Spuds exposed

Clip art drawing of various Andean types of potatoes.

We are spuds. We get you fat, get you drunk, starch your sheets and shine your silver. We are as American as one can be. Do not mess with us.


Field Report #26157: It has been 116 days since I infiltrated the group chat. Their primary focus seems to be offering encouragement to each other in the form of self-improvement via exercise, nutrition, and home gardening. They post about potatoes. A lot. Potato yields, potato memes, potato recipes ad nauseam. In a moment of frustration last week I even admitted to them that I was a federal agent whose goal was to incite an event of domestic terrorism, and they just laughed and said “we are all feds lmao”. I fear I am loosing the will to live.

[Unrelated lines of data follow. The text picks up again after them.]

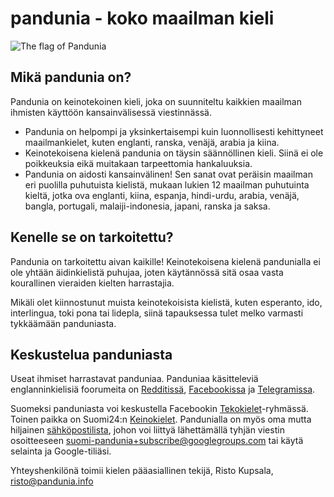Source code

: pandunia - koko maailman kieli
==============================

![](http://www.pandunia.info/kuvat/bandera.png "The flag of Pandunia")

## Mikä pandunia on?

Pandunia on keinotekoinen kieli, joka on suunniteltu kaikkien maailman ihmisten käyttöön kansainvälisessä viestinnässä.

- Pandunia on helpompi ja yksinkertaisempi kuin luonnollisesti kehittyneet maailmankielet, kuten englanti, ranska, venäjä, arabia ja kiina.
- Keinotekoisena kielenä pandunia on täysin säännöllinen kieli. Siinä ei ole poikkeuksia eikä muitakaan tarpeettomia hankaluuksia.
- Pandunia on aidosti kansainvälinen! Sen sanat ovat peräisin maailman eri puolilla puhutuista kielistä, mukaan lukien 12 maailman puhutuinta kieltä, jotka ova englanti, kiina, espanja, hindi-urdu, arabia, venäjä, bangla, portugali, malaiji-indonesia, japani, ranska ja saksa.

## Kenelle se on tarkoitettu?

Pandunia on tarkoitettu aivan kaikille! Keinotekoisena kielenä pandunialla ei ole yhtään äidinkielistä puhujaa, joten käytännössä sitä osaa vasta kourallinen vieraiden kielten harrastajia.

Mikäli olet kiinnostunut muista keinotekoisista kielistä, kuten esperanto, ido, interlingua, toki pona tai lidepla, siinä tapauksessa tulet melko varmasti tykkäämään panduniasta.

## Keskustelua panduniasta

Useat ihmiset harrastavat panduniaa. Panduniaa käsitteleviä englanninkielisiä foorumeita on [Redditissä](https://www.reddit.com/r/pandunia/), [Facebookissa](http://www.facebook.com/groups/pandunia) ja [Telegramissa](http://t.me/pandunia_grup).

Suomeksi panduniasta voi keskustella Facebookin [Tekokielet](http://www.facebook.com/groups/tekokielet)-ryhmässä. Toinen paikka on Suomi24:n [Keinokielet](http://keskustelu.suomi24.fi/tiede-ja-teknologia/tiede/keinokielet). Pandunialla on myös oma mutta hiljainen [sähköpostilista](https://groups.google.com/forum/?hl=fi&fromgroups=#!forum/suomi-pandunia), johon voi liittyä lähettämällä tyhjän viestin osoitteeseen suomi-pandunia+subscribe@googlegroups.com tai käytä selainta ja Google-tiliäsi.

Yhteyshenkilönä toimii kielen pääasiallinen tekijä, Risto Kupsala, [risto@pandunia.info](mailto:risto@pandunia.info)

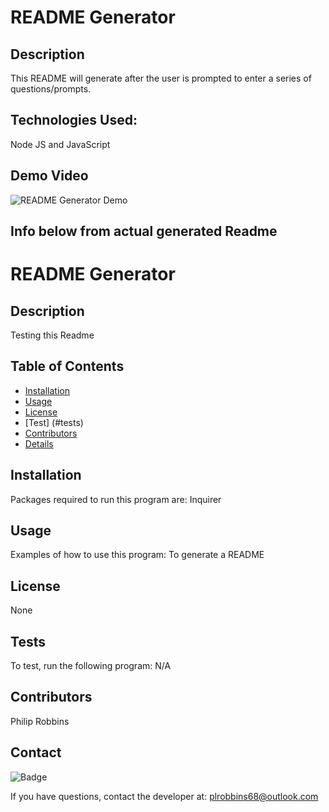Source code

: # README Generator

## Description
This README will generate after the user is prompted to enter a series of questions/prompts.

## Technologies Used:
Node JS and JavaScript

## Demo Video
![README Generator Demo](https://github.com/plrobbins/README.Generator/blob/master/Demo_Video/README_Generator_Demo.gif)

## Info below from actual generated Readme
# README Generator
    
## Description
Testing this Readme
    
## Table of Contents
- [Installation](#Installation)
- [Usage](#usage)
- [License](#license)
- [Test] (#tests)
- [Contributors](#contributors)
- [Details](#details)
    
## Installation
Packages required to run this program are: Inquirer

## Usage
Examples of how to use this program: To generate a README

## License
None

## Tests
To test, run the following program: N/A

## Contributors
Philip Robbins

## Contact

![Badge](https://img.shields.io/badge/Github-plrobbins-4cbb9)

If you have questions, contact the developer at: plrobbins68@outlook.com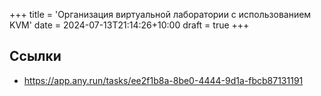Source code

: +++
title = 'Организация виртуальной лаборатории с использованием KVM'
date = 2024-07-13T21:14:26+10:00
draft = true
+++
## Ссылки
* https://app.any.run/tasks/ee2f1b8a-8be0-4444-9d1a-fbcb87131191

Obviously depressed guy in FBI jacket, his head on top of hands folded on the desk, in front of open laptop. A cup of coffee to his right, an automatic pistol to his left.

Spuds Of Interest

A peon type Hispano-looking male, with a slight goatee and sideburns, wearing a worn out Fedora hat, staring someplace away, beyond reality.

Juan Miranda.
A highwayman turned revolutionary.

Banco Nacional De Mesa Verde!

A XIX/XX Century looking older lady, with piercing eyes, strong nose and narrowly clipped lips. Severe look of a school principal or a workers' organizer.

Mother Jones.
The Scourge Of Capitalists.

I see what you are doing, Donny-boy; you, and that ne’er-do-well Elon. You will be very sorry for that, mark my words

Fair-haired, bland-faced, artificially smiling Caucasian male in his thirties, wearing dark glasses.

Thomas R. Morlock.
Ghost in The Machine.

Living underground by day, surfacing by night to grab random Eloi for food and fun. Keeping the cogs turning.